A measurement is useful when it would change a decision. Most hallucination metrics in the wild fail this test: they wobble too much to gate a deploy, and they correlate weakly with what users complain about. This post walks through the rubric we use on every 47hq engagement.
The shape of a useful metric
We want a number that (a) moves when the system gets meaningfully worse, (b) doesn't move when prompts change cosmetically, and (c) maps to user-facing failure modes.
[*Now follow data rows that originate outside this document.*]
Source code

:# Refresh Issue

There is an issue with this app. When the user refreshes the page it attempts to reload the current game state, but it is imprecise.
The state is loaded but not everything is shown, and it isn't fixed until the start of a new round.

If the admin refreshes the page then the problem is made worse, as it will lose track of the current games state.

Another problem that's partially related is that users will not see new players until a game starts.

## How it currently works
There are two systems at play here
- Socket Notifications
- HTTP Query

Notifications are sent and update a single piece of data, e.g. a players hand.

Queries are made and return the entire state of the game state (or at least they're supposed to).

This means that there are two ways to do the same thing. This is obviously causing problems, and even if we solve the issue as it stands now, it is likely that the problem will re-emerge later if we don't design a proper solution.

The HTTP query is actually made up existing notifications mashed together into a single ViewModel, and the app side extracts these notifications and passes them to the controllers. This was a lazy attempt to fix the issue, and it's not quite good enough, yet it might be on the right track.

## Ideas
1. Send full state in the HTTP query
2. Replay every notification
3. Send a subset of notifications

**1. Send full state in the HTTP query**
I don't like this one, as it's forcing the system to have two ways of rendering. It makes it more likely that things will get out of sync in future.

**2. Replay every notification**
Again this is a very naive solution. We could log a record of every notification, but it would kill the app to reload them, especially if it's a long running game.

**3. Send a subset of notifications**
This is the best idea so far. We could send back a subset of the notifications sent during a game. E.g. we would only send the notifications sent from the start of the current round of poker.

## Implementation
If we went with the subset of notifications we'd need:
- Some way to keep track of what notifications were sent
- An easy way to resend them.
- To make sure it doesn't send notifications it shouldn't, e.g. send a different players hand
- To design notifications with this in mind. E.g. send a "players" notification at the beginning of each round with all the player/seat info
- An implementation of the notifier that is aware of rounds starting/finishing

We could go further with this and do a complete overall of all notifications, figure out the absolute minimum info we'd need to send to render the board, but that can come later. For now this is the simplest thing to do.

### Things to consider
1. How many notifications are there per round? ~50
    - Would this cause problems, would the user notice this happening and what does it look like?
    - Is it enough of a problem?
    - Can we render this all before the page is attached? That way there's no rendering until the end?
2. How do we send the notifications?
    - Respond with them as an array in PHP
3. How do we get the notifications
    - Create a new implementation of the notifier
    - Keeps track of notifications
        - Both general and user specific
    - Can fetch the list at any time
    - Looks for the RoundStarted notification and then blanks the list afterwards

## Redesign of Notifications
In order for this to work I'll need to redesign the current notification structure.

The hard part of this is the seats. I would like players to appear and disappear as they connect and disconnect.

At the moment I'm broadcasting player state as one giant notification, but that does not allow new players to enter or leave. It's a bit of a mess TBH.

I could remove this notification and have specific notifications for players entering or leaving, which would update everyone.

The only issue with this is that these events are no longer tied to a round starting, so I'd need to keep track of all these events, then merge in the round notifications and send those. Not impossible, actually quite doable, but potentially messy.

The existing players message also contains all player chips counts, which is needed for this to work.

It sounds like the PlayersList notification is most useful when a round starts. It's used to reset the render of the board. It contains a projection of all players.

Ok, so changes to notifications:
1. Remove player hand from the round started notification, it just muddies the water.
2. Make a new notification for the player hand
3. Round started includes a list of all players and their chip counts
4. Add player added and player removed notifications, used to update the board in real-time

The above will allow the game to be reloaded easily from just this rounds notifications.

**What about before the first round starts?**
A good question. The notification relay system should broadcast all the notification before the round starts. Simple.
That last criterion kills 80% of off-the-shelf benchmarks.
# rubric.py
RUBRIC = """
Score the assistant's answer on a 0–3 scale:
3 — fully grounded in retrieved context, no unsupported claims
2 — mostly grounded, one inconsequential gap
1 — at least one load-bearing claim is unsupported
0 — answer contradicts the context
Return JSON: {"score": int, "unsupported_claims": [str]}
"""The "unsupported_claims" array is the load-bearing piece. It gives you a corpus of failure examples you can re-sample as your golden set.
What we run in CI
Every PR runs the suite at concurrency 8 against a 500-query golden set. If hallucination_rate >3% the merge is blocked. The gate is cheap to run and has caught two regressions in the last quarter that the team's eyeball reviews missed.